6.1. Introduction

As we explored in chapter 2, there is a complex web of interactions between proteins and other molecular machinery that lead to phenotype. Our current understanding of how phenotype arises from genotype tells us that knowing which proteins can be produced isn’t necessarily enough of a clue to tell us about phenotype. Liver cells and heart cells have the same DNA, but it’s how that DNA is used (what genes are expressed in the cell) that leads to the difference between those cell types. Since larger scale phenotypes will follow from cellular differences, we expect gene expression data to be a useful measure for phenotype prediction.

This is backed-up by data: disease-associated genes are generally over-expressed in the tissue they cause symptoms in, with the exception of cancer-associated genes[201,202]. This can and has already been leveraged effectively as part of some gene and variant prioritisation methods [203,204].

6.1.1. Motivation: improving phenotype and protein function prediction

The performance of the snowflake predictor led me to focus my efforts on finding an answer to a much smaller piece of the genotype-to-phenotype puzzle. As mentioned in the previous chapter’s discussion, some predictions of a protein’s phenotype are incorrect because the protein is not produced, even though they do have a structure that means that they could be involved in the pathway if they were present.
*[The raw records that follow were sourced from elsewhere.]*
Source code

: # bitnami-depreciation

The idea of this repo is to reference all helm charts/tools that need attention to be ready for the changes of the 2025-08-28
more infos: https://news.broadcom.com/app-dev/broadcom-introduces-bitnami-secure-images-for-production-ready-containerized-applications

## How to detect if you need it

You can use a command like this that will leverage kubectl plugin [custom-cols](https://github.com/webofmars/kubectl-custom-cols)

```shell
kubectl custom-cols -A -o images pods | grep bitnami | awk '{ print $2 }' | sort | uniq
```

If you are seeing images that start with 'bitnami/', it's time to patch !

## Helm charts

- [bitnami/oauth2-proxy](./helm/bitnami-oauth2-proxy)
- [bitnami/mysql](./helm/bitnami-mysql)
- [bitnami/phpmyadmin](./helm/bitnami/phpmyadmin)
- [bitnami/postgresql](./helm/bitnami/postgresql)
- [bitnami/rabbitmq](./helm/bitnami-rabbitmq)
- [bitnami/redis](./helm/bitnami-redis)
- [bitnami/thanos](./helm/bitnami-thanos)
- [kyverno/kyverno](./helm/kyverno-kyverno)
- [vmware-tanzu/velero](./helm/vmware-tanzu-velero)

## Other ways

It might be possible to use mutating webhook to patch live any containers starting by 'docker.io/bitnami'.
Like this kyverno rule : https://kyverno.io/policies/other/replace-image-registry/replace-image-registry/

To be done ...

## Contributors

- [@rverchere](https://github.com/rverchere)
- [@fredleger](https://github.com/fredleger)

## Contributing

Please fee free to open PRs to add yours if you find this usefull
To understand if this is the case, we need to know as a minimum if a gene is ever expressed a relevant context. This would rule out, for example, proteins that are predicted to be associated with eye health, but are only ever produced in developing limbs.

Machine learning methods are currently the most successful class of protein function predictors. While this is promising for answering one aspect of the problem (“what are the functions of a given protein?”), they do not always attempt to answer how or why. Structural or sequence methods that estimate protein function based on, for example conservation or structure, counter this problem, but they are currently less accurate: one of the reasons for this might be the lack of inclusion of cell context. Few of these methods include tissue-specific gene expression information (such data was completely missing in the first and second CAFA competitions). Filtering out predictions where genes are never expressed in a relevant tissue may help in protein function prediction, just as in phenotype prediction.
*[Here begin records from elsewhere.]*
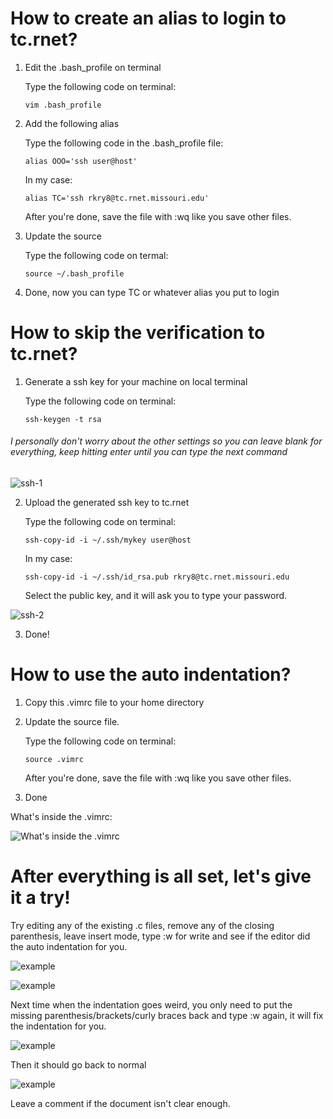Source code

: # How to create an alias to login to tc.rnet?
1. Edit the .bash_profile on terminal

   Type the following code on terminal:

    ```vim .bash_profile```
    
2. Add the following alias

    Type the following code in the .bash_profile file:

    ```alias OOO='ssh user@host'```
    
    In my case:
    
    ```alias TC='ssh rkry8@tc.rnet.missouri.edu'```
    
    After you're done, save the file with :wq like you save other files.
    
3. Update the source

    Type the following code on termal:

    ```source ~/.bash_profile```
    
4. Done, now you can type TC or whatever alias you put to login



# How to skip the verification to tc.rnet?
1. Generate a ssh key for your machine on local terminal

    Type the following code on terminal:

    ```ssh-keygen -t rsa```
    
###### *I personally don't worry about the other settings so you can leave blank for everything, keep hitting enter until you can type the next command*

![ssh-1](ssh-1.png)

2. Upload the generated ssh key to tc.rnet

    Type the following code on terminal:

    ```ssh-copy-id -i ~/.ssh/mykey user@host```
    
    In my case: 
    
    ```ssh-copy-id -i ~/.ssh/id_rsa.pub rkry8@tc.rnet.missouri.edu```
    
    Select the public key, and it will ask you to type your password.
    
![ssh-2](ssh-2.png)

3. Done!

# How to use the auto indentation?

1. Copy this .vimrc file to your home directory

2. Update the source file.

    Type the following code on terminal:

    ```source .vimrc```
    
    After you're done, save the file with :wq like you save other files.
    
3. Done

What's inside the .vimrc:
    
![What's inside the .vimrc](example.png)

# After everything is all set, let's give it a try!

Try editing any of the existing .c files, remove any of the closing parenthesis, leave insert mode, type :w for write and see if the editor did the auto indentation for you. 

![example](auto-1.png)

![example](auto-2.png)

Next time when the indentation goes weird, you only need to put the missing parenthesis/brackets/curly braces back and type :w again, it will fix the indentation for you.

![example](auto-3.png)

Then it should go back to normal

![example](auto-1.png)

Leave a comment if the document isn't clear enough.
6.1.2. When are transcripts “expressed”?

The idea behind Filip is that some proteins are predicted to affect phenotypes that they are unable to affect, because the environment in the tissue or cell means that the protein isn’t around to perform it’s function (or fail to). And we have a measure of gene expression for which many proteins have 0 counts (and therefore 0 TPM) in many tissues, so we could apply the filter to this cut-off. But is it meaningful to do so?

Like all chemical reactions, transcription is a stochastic process; there is an element of randomness; to describe if a transcription event will happen at a specific moment you have to use statistics. Genetically identical organisms with the same environment have different measured gene expression patterns[205] and the same can be said for single cells from the same organism[206]. The reason that it’s hard to predict with precision whether a given protein will be transcribed at a given moment is that it depends on the concentration of different molecules in the cell and the energy of the system. Transcription events which have a very low probability of occurring will happen sometimes and we will measure this. If we sequenced the transcriptome in infinite depth, we might expect all transcripts to be expressed at some level.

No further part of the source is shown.